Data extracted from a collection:
►
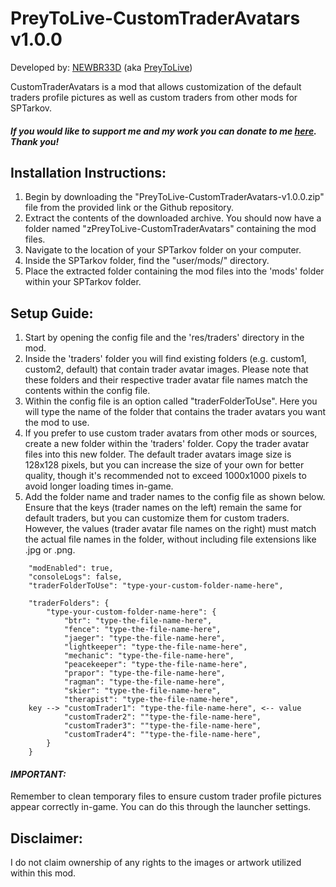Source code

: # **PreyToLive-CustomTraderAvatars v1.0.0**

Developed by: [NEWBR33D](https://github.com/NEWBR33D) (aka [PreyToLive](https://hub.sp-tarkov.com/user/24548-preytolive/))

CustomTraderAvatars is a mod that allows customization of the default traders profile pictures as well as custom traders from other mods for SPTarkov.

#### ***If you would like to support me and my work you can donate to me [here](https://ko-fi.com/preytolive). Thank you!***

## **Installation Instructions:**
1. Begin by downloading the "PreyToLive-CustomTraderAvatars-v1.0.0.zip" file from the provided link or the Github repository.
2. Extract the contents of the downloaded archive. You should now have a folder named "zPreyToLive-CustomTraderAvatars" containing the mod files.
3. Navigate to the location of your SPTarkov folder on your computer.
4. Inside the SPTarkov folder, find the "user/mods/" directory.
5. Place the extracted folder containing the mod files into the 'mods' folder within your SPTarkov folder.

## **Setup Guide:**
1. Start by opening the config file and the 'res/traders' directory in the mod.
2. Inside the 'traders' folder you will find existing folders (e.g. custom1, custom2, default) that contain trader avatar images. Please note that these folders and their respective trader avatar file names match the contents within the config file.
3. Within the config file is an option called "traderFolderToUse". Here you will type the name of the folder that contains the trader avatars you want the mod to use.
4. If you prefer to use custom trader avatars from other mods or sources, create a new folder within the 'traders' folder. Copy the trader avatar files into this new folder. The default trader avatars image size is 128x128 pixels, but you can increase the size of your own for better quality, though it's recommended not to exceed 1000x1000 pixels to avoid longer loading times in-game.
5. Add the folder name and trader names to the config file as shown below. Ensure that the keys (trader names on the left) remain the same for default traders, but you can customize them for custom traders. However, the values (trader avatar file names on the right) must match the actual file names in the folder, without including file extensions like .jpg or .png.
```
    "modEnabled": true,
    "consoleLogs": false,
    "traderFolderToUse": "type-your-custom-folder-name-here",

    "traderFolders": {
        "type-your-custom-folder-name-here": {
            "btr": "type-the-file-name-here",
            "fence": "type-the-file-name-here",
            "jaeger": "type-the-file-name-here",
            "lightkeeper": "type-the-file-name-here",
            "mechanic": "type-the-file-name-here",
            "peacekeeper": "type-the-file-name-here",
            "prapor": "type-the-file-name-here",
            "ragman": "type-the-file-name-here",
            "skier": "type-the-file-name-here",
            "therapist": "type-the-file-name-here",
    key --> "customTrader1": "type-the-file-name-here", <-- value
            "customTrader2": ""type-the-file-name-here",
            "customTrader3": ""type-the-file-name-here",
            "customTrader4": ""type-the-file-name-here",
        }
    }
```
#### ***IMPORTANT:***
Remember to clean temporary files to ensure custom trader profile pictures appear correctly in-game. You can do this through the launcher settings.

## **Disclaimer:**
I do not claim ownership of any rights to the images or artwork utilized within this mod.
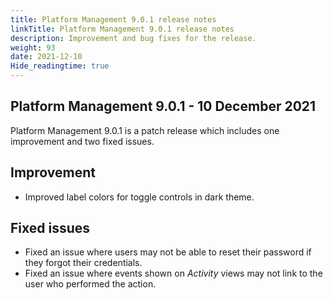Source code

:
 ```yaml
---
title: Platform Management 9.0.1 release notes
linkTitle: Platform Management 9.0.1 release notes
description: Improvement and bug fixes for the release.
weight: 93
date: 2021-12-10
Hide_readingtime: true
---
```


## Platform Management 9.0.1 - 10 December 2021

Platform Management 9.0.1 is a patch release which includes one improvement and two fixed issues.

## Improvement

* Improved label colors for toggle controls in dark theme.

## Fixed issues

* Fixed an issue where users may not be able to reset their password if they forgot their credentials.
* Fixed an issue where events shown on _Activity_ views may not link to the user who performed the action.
◄
Work instruction: Exactly as written, copy the entries above without their pictures.

Response to this exercise:
Source code

: # **PreyToLive-CustomTraderAvatars v1.0.0**

Developed by: [NEWBR33D](https://github.com/NEWBR33D) (aka [PreyToLive](https://hub.sp-tarkov.com/user/24548-preytolive/))

CustomTraderAvatars is a mod that allows customization of the default traders profile pictures as well as custom traders from other mods for SPTarkov.

#### ***If you would like to support me and my work you can donate to me [here](https://ko-fi.com/preytolive). Thank you!***

## **Installation Instructions:**
1. Begin by downloading the "PreyToLive-CustomTraderAvatars-v1.0.0.zip" file from the provided link or the Github repository.
2. Extract the contents of the downloaded archive. You should now have a folder named "zPreyToLive-CustomTraderAvatars" containing the mod files.
3. Navigate to the location of your SPTarkov folder on your computer.
4. Inside the SPTarkov folder, find the "user/mods/" directory.
5. Place the extracted folder containing the mod files into the 'mods' folder within your SPTarkov folder.

## **Setup Guide:**
1. Start by opening the config file and the 'res/traders' directory in the mod.
2. Inside the 'traders' folder you will find existing folders (e.g. custom1, custom2, default) that contain trader avatar images. Please note that these folders and their respective trader avatar file names match the contents within the config file.
3. Within the config file is an option called "traderFolderToUse". Here you will type the name of the folder that contains the trader avatars you want the mod to use.
4. If you prefer to use custom trader avatars from other mods or sources, create a new folder within the 'traders' folder. Copy the trader avatar files into this new folder. The default trader avatars image size is 128x128 pixels, but you can increase the size of your own for better quality, though it's recommended not to exceed 1000x1000 pixels to avoid longer loading times in-game.
5. Add the folder name and trader names to the config file as shown below. Ensure that the keys (trader names on the left) remain the same for default traders, but you can customize them for custom traders. However, the values (trader avatar file names on the right) must match the actual file names in the folder, without including file extensions like .jpg or .png.
```
    "modEnabled": true,
    "consoleLogs": false,
    "traderFolderToUse": "type-your-custom-folder-name-here",

    "traderFolders": {
        "type-your-custom-folder-name-here": {
            "btr": "type-the-file-name-here",
            "fence": "type-the-file-name-here",
            "jaeger": "type-the-file-name-here",
            "lightkeeper": "type-the-file-name-here",
            "mechanic": "type-the-file-name-here",
            "peacekeeper": "type-the-file-name-here",
            "prapor": "type-the-file-name-here",
            "ragman": "type-the-file-name-here",
            "skier": "type-the-file-name-here",
            "therapist": "type-the-file-name-here",
    key --> "customTrader1": "type-the-file-name-here", <-- value
            "customTrader2": ""type-the-file-name-here",
            "customTrader3": ""type-the-file-name-here",
            "customTrader4": ""type-the-file-name-here",
        }
    }
```
#### ***IMPORTANT:***
Remember to clean temporary files to ensure custom trader profile pictures appear correctly in-game. You can do this through the launcher settings.

## **Disclaimer:**
I do not claim ownership of any rights to the images or artwork utilized within this mod.
Source code

:
 ```yaml
---
title: Platform Management 9.0.1 release notes
linkTitle: Platform Management 9.0.1 release notes
description: Improvement and bug fixes for the release.
weight: 93
date: 2021-12-10
Hide_readingtime: true
---
```


## Platform Management 9.0.1 - 10 December 2021

Platform Management 9.0.1 is a patch release which includes one improvement and two fixed issues.

## Improvement

* Improved label colors for toggle controls in dark theme.

## Fixed issues

* Fixed an issue where users may not be able to reset their password if they forgot their credentials.
* Fixed an issue where events shown on _Activity_ views may not link to the user who performed the action.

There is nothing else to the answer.